Segment Start: EXTRACTED RECORDS

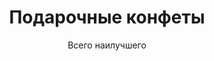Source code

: ---
#site_title: Продукт # Заголовок страницы (вкладка в браузере)
uniclass: product-9 # Это трогать не нужно
many_brands: true

#------ Карточка товара ------
title: Подарочные конфеты # Заголовок, который будет везде отображаться
tumbnail: /assets/images/products/tumb-product-9.png # Изображение для карточки товара

#------ Отдельная страница товара - 1 экран ------
title_section: Подарочные конфеты # Название продукта на странице
subtitle: Всего наилучшего # Подзаголовок
describe: Наборы конфет с разнообразными дизайнами. Три вида конфет # Описание под заголовком
count_in: 11 шт, 16 шт # Кол-во в гофрокоробе
size_gofro: 400х300х180 мм # Размер гофрокороба

#------ Преимущества - 2 экран ------
# Одна карточка состоит из двух полей - img и text. Оба поля нужно заполнять, чтобы они отобазились на странице
advantages:
    - img: /assets/images/icons/offer.svg
      text: Уникальное ценовое предложение
    - img: /assets/images/icons/design.svg
      text: Много дизайнов
    - img: /assets/images/icons/fasov.svg
      text: Удобная фасовка

#------ Продукция бренда - 3 экран ------
# Обязательные параметры: img - картинка которая будет отображаться
# Необязательные: img_slider - если нужна другая картинка в слайдере на первом экране
# exlude_slider - если НЕ нужно показывать в слайдере на первом экране, возможные значения: true - убрать, false - оставить как было (либо можно просто убрать этот параметр)
# subtitle, describe, size_upakovki, count_in, size_gofro - все настройки как на первом экране
brands_products:
    - img: /assets/images/products/product-9/brands/item-1.png
      is_first_slide: true
    - img: /assets/images/products/product-9/brands/item-2.png
      subtitle: От чистого сердца # Подзаголовок
      describe: Наборы конфет с разнообразными дизайнами. Три вида конфет # Описание под заголовком
      count_in: 11 шт, 16 шт # Кол-во в гофрокоробе
      size_gofro: 400х300х180 мм # Размер гофрокороба
    - img: /assets/images/products/product-9/brands/item-3.png
      subtitle: Благополучия # Подзаголовок
      describe: Наборы конфет с разнообразными дизайнами. Три вида конфет # Описание под заголовком
      count_in: 11 шт, 16 шт # Кол-во в гофрокоробе
      size_gofro: 400х300х180 мм # Размер гофрокороба
    - img: /assets/images/products/product-9/brands/item-4.png
      subtitle: Поздравляю # Подзаголовок
      describe: Наборы конфет с разнообразными дизайнами. Три вида конфет # Описание под заголовком
      count_in: 11 шт, 16 шт # Кол-во в гофрокоробе
      size_gofro: 400х300х180 мм # Размер гофрокороба
    - img: /assets/images/products/product-9/brands/item-5.png
      subtitle: Добра и счастья # Подзаголовок
      describe: Наборы конфет с разнообразными дизайнами. Три вида конфет # Описание под заголовком
      count_in: 11 шт, 16 шт # Кол-во в гофрокоробе
      size_gofro: 400х300х180 мм # Размер гофрокороба
    - img: /assets/images/products/product-9/brands/item-6.png
      subtitle: К празднику # Подзаголовок
      describe: Наборы конфет с разнообразными дизайнами. Три вида конфет # Описание под заголовком
      count_in: 11 шт, 16 шт # Кол-во в гофрокоробе
      size_gofro: 400х300х180 мм # Размер гофрокороба
    - img: /assets/images/products/product-9/brands/item-7.png
      subtitle: Любви и здоровья # Подзаголовок
      describe: Наборы конфет с разнообразными дизайнами. Три вида конфет # Описание под заголовком
      count_in: 11 шт, 16 шт # Кол-во в гофрокоробе
      size_gofro: 400х300х180 мм # Размер гофрокороба
    - img: /assets/images/products/product-9/brands/item-8.png
      subtitle: От всей души # Подзаголовок
      describe: Наборы конфет с разнообразными дизайнами. Три вида конфет # Описание под заголовком
      count_in: 11 шт, 16 шт # Кол-во в гофрокоробе
      size_gofro: 400х300х180 мм # Размер гофрокороба
    - img: /assets/images/products/product-9/brands/item-9.png
      subtitle: Пусть мечты # Подзаголовок
      describe: Наборы конфет с разнообразными дизайнами. Три вида конфет # Описание под заголовком
      count_in: 11 шт, 16 шт # Кол-во в гофрокоробе
      size_gofro: 400х300х180 мм # Размер гофрокороба
    - img: /assets/images/products/product-9/brands/item-10.png
      subtitle: Счастья вам # Подзаголовок
      describe: Наборы конфет с разнообразными дизайнами. Три вида конфет # Описание под заголовком
      count_in: 11 шт, 16 шт # Кол-во в гофрокоробе
      size_gofro: 400х300х180 мм # Размер гофрокороба
    - img: /assets/images/products/product-9/brands/item-11.png
      subtitle: Будьте счастливы # Подзаголовок
      describe: Наборы конфет с разнообразными дизайнами. Три вида конфет # Описание под заголовком
      count_in: 11 шт, 16 шт # Кол-во в гофрокоробе
      size_gofro: 400х300х180 мм # Размер гофрокороба
    - img: /assets/images/products/product-9/brands/item-12.png
      subtitle: Золотая роза # Подзаголовок
      describe: Наборы конфет с разнообразными дизайнами. Три вида конфет # Описание под заголовком
      count_in: 11 шт, 16 шт # Кол-во в гофрокоробе
      size_gofro: 400х300х180 мм # Размер гофрокороба
    - img: /assets/images/products/product-9/brands/item-13.png
      subtitle: Поздравляю # Подзаголовок
      describe: Наборы конфет с разнообразными дизайнами. Три вида конфет # Описание под заголовком
      count_in: 11 шт, 16 шт # Кол-во в гофрокоробе
      size_gofro: 400х300х180 мм # Размер гофрокороба
    - img: /assets/images/products/product-9/brands/item-14.png
      subtitle: С любовью # Подзаголовок
      describe: Наборы конфет с разнообразными дизайнами. Три вида конфет # Описание под заголовком
      count_in: 11 шт, 16 шт # Кол-во в гофрокоробе
      size_gofro: 400х300х180 мм # Размер гофрокороба
    - img: /assets/images/products/product-9/brands/item-15.png
      subtitle: Merlin # Подзаголовок
      describe: Наборы конфет с разнообразными дизайнами. Три вида конфет # Описание под заголовком
      count_in: 11 шт, 16 шт # Кол-во в гофрокоробе
      size_gofro: 400х300х180 мм # Размер гофрокороба
    - img: /assets/images/products/product-9/brands/item-16.png
      subtitle: Truffo # Подзаголовок
      describe: Наборы конфет с разнообразными дизайнами. Три вида конфет # Описание под заголовком
      count_in: 11 шт, 16 шт # Кол-во в гофрокоробе
      size_gofro: 400х300х180 мм # Размер гофрокороба
---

Segment End: EXTRACTED RECORDS

**TASK OBJECTIVE:** No picture should be included when the data are set down again exactly.

**OUTPUT OF THE TASK:**
Source code

: ---
#site_title: Продукт # Заголовок страницы (вкладка в браузере)
uniclass: product-9 # Это трогать не нужно
many_brands: true

#------ Карточка товара ------
title: Подарочные конфеты # Заголовок, который будет везде отображаться
tumbnail: /assets/images/products/tumb-product-9.png # Изображение для карточки товара

#------ Отдельная страница товара - 1 экран ------
title_section: Подарочные конфеты # Название продукта на странице
subtitle: Всего наилучшего # Подзаголовок
describe: Наборы конфет с разнообразными дизайнами. Три вида конфет # Описание под заголовком
count_in: 11 шт, 16 шт # Кол-во в гофрокоробе
size_gofro: 400х300х180 мм # Размер гофрокороба

#------ Преимущества - 2 экран ------
# Одна карточка состоит из двух полей - img и text. Оба поля нужно заполнять, чтобы они отобазились на странице
advantages:
    - img: /assets/images/icons/offer.svg
      text: Уникальное ценовое предложение
    - img: /assets/images/icons/design.svg
      text: Много дизайнов
    - img: /assets/images/icons/fasov.svg
      text: Удобная фасовка

#------ Продукция бренда - 3 экран ------
# Обязательные параметры: img - картинка которая будет отображаться
# Необязательные: img_slider - если нужна другая картинка в слайдере на первом экране
# exlude_slider - если НЕ нужно показывать в слайдере на первом экране, возможные значения: true - убрать, false - оставить как было (либо можно просто убрать этот параметр)
# subtitle, describe, size_upakovki, count_in, size_gofro - все настройки как на первом экране
brands_products:
    - img: /assets/images/products/product-9/brands/item-1.png
      is_first_slide: true
    - img: /assets/images/products/product-9/brands/item-2.png
      subtitle: От чистого сердца # Подзаголовок
      describe: Наборы конфет с разнообразными дизайнами. Три вида конфет # Описание под заголовком
      count_in: 11 шт, 16 шт # Кол-во в гофрокоробе
      size_gofro: 400х300х180 мм # Размер гофрокороба
    - img: /assets/images/products/product-9/brands/item-3.png
      subtitle: Благополучия # Подзаголовок
      describe: Наборы конфет с разнообразными дизайнами. Три вида конфет # Описание под заголовком
      count_in: 11 шт, 16 шт # Кол-во в гофрокоробе
      size_gofro: 400х300х180 мм # Размер гофрокороба
    - img: /assets/images/products/product-9/brands/item-4.png
      subtitle: Поздравляю # Подзаголовок
      describe: Наборы конфет с разнообразными дизайнами. Три вида конфет # Описание под заголовком
      count_in: 11 шт, 16 шт # Кол-во в гофрокоробе
      size_gofro: 400х300х180 мм # Размер гофрокороба
    - img: /assets/images/products/product-9/brands/item-5.png
      subtitle: Добра и счастья # Подзаголовок
      describe: Наборы конфет с разнообразными дизайнами. Три вида конфет # Описание под заголовком
      count_in: 11 шт, 16 шт # Кол-во в гофрокоробе
      size_gofro: 400х300х180 мм # Размер гофрокороба
    - img: /assets/images/products/product-9/brands/item-6.png
      subtitle: К празднику # Подзаголовок
      describe: Наборы конфет с разнообразными дизайнами. Три вида конфет # Описание под заголовком
      count_in: 11 шт, 16 шт # Кол-во в гофрокоробе
      size_gofro: 400х300х180 мм # Размер гофрокороба
    - img: /assets/images/products/product-9/brands/item-7.png
      subtitle: Любви и здоровья # Подзаголовок
      describe: Наборы конфет с разнообразными дизайнами. Три вида конфет # Описание под заголовком
      count_in: 11 шт, 16 шт # Кол-во в гофрокоробе
      size_gofro: 400х300х180 мм # Размер гофрокороба
    - img: /assets/images/products/product-9/brands/item-8.png
      subtitle: От всей души # Подзаголовок
      describe: Наборы конфет с разнообразными дизайнами. Три вида конфет # Описание под заголовком
      count_in: 11 шт, 16 шт # Кол-во в гофрокоробе
      size_gofro: 400х300х180 мм # Размер гофрокороба
    - img: /assets/images/products/product-9/brands/item-9.png
      subtitle: Пусть мечты # Подзаголовок
      describe: Наборы конфет с разнообразными дизайнами. Три вида конфет # Описание под заголовком
      count_in: 11 шт, 16 шт # Кол-во в гофрокоробе
      size_gofro: 400х300х180 мм # Размер гофрокороба
    - img: /assets/images/products/product-9/brands/item-10.png
      subtitle: Счастья вам # Подзаголовок
      describe: Наборы конфет с разнообразными дизайнами. Три вида конфет # Описание под заголовком
      count_in: 11 шт, 16 шт # Кол-во в гофрокоробе
      size_gofro: 400х300х180 мм # Размер гофрокороба
    - img: /assets/images/products/product-9/brands/item-11.png
      subtitle: Будьте счастливы # Подзаголовок
      describe: Наборы конфет с разнообразными дизайнами. Три вида конфет # Описание под заголовком
      count_in: 11 шт, 16 шт # Кол-во в гофрокоробе
      size_gofro: 400х300х180 мм # Размер гофрокороба
    - img: /assets/images/products/product-9/brands/item-12.png
      subtitle: Золотая роза # Подзаголовок
      describe: Наборы конфет с разнообразными дизайнами. Три вида конфет # Описание под заголовком
      count_in: 11 шт, 16 шт # Кол-во в гофрокоробе
      size_gofro: 400х300х180 мм # Размер гофрокороба
    - img: /assets/images/products/product-9/brands/item-13.png
      subtitle: Поздравляю # Подзаголовок
      describe: Наборы конфет с разнообразными дизайнами. Три вида конфет # Описание под заголовком
      count_in: 11 шт, 16 шт # Кол-во в гофрокоробе
      size_gofro: 400х300х180 мм # Размер гофрокороба
    - img: /assets/images/products/product-9/brands/item-14.png
      subtitle: С любовью # Подзаголовок
      describe: Наборы конфет с разнообразными дизайнами. Три вида конфет # Описание под заголовком
      count_in: 11 шт, 16 шт # Кол-во в гофрокоробе
      size_gofro: 400х300х180 мм # Размер гофрокороба
    - img: /assets/images/products/product-9/brands/item-15.png
      subtitle: Merlin # Подзаголовок
      describe: Наборы конфет с разнообразными дизайнами. Три вида конфет # Описание под заголовком
      count_in: 11 шт, 16 шт # Кол-во в гофрокоробе
      size_gofro: 400х300х180 мм # Размер гофрокороба
    - img: /assets/images/products/product-9/brands/item-16.png
      subtitle: Truffo # Подзаголовок
      describe: Наборы конфет с разнообразными дизайнами. Три вида конфет # Описание под заголовком
      count_in: 11 шт, 16 шт # Кол-во в гофрокоробе
      size_gofro: 400х300х180 мм # Размер гофрокороба
---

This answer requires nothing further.